(Dataset entries)
----

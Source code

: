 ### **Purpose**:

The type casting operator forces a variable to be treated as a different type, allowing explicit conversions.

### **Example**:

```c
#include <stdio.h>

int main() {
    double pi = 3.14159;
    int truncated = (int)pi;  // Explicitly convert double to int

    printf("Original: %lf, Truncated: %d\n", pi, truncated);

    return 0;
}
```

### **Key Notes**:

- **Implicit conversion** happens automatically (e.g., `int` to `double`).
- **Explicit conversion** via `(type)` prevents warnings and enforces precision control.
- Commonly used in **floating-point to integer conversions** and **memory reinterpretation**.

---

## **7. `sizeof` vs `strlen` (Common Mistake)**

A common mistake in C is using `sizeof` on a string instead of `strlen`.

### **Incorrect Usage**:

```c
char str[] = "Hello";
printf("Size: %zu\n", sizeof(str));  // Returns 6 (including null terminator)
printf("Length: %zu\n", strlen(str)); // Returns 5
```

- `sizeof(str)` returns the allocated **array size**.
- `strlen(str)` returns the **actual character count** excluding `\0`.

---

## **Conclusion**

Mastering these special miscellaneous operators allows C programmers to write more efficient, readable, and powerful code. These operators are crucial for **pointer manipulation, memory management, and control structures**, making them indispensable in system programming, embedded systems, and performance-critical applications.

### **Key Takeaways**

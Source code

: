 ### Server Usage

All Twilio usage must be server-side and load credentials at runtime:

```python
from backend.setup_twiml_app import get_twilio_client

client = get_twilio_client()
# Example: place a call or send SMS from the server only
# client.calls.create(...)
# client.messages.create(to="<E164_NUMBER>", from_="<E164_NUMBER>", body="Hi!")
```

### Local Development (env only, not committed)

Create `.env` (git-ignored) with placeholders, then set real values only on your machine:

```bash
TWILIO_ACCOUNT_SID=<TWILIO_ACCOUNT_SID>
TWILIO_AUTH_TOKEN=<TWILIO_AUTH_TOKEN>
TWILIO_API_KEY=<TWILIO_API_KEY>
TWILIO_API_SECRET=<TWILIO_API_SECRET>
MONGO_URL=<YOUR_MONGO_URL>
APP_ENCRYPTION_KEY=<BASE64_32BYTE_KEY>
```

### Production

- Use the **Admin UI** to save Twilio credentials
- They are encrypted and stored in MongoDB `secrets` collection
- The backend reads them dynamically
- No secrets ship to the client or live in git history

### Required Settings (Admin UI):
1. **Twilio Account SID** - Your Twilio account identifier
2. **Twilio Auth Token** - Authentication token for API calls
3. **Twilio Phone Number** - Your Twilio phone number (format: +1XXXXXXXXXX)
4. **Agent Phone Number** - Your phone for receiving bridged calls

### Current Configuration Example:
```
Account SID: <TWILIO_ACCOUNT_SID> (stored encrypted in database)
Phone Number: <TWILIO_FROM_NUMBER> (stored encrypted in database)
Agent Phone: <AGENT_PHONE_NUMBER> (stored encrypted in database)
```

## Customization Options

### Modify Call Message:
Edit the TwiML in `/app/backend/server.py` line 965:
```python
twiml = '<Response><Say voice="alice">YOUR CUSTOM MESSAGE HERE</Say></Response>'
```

----

What you hand back must match the records above exactly.

EXPECTED ANSWER:
Source code

: ### **Purpose**:

The type casting operator forces a variable to be treated as a different type, allowing explicit conversions.

### **Example**:

```c
#include <stdio.h>

int main() {
    double pi = 3.14159;
    int truncated = (int)pi;  // Explicitly convert double to int

    printf("Original: %lf, Truncated: %d\n", pi, truncated);

    return 0;
}
```

### **Key Notes**:

- **Implicit conversion** happens automatically (e.g., `int` to `double`).
- **Explicit conversion** via `(type)` prevents warnings and enforces precision control.
- Commonly used in **floating-point to integer conversions** and **memory reinterpretation**.

---

## **7. `sizeof` vs `strlen` (Common Mistake)**

A common mistake in C is using `sizeof` on a string instead of `strlen`.

### **Incorrect Usage**:

```c
char str[] = "Hello";
printf("Size: %zu\n", sizeof(str));  // Returns 6 (including null terminator)
printf("Length: %zu\n", strlen(str)); // Returns 5
```

- `sizeof(str)` returns the allocated **array size**.
- `strlen(str)` returns the **actual character count** excluding `\0`.

---

## **Conclusion**

Mastering these special miscellaneous operators allows C programmers to write more efficient, readable, and powerful code. These operators are crucial for **pointer manipulation, memory management, and control structures**, making them indispensable in system programming, embedded systems, and performance-critical applications.

### **Key Takeaways**

Source code

: ### Server Usage

All Twilio usage must be server-side and load credentials at runtime:

```python
from backend.setup_twiml_app import get_twilio_client

client = get_twilio_client()
# Example: place a call or send SMS from the server only
# client.calls.create(...)
# client.messages.create(to="<E164_NUMBER>", from_="<E164_NUMBER>", body="Hi!")
```

### Local Development (env only, not committed)

Create `.env` (git-ignored) with placeholders, then set real values only on your machine:

```bash
TWILIO_ACCOUNT_SID=<TWILIO_ACCOUNT_SID>
TWILIO_AUTH_TOKEN=<TWILIO_AUTH_TOKEN>
TWILIO_API_KEY=<TWILIO_API_KEY>
TWILIO_API_SECRET=<TWILIO_API_SECRET>
MONGO_URL=<YOUR_MONGO_URL>
APP_ENCRYPTION_KEY=<BASE64_32BYTE_KEY>
```

### Production

- Use the **Admin UI** to save Twilio credentials
- They are encrypted and stored in MongoDB `secrets` collection
- The backend reads them dynamically
- No secrets ship to the client or live in git history

### Required Settings (Admin UI):
1. **Twilio Account SID** - Your Twilio account identifier
2. **Twilio Auth Token** - Authentication token for API calls
3. **Twilio Phone Number** - Your Twilio phone number (format: +1XXXXXXXXXX)
4. **Agent Phone Number** - Your phone for receiving bridged calls

### Current Configuration Example:
```
Account SID: <TWILIO_ACCOUNT_SID> (stored encrypted in database)
Phone Number: <TWILIO_FROM_NUMBER> (stored encrypted in database)
Agent Phone: <AGENT_PHONE_NUMBER> (stored encrypted in database)
```

## Customization Options

### Modify Call Message:
Edit the TwiML in `/app/backend/server.py` line 965:
```python
twiml = '<Response><Say voice="alice">YOUR CUSTOM MESSAGE HERE</Say></Response>'
```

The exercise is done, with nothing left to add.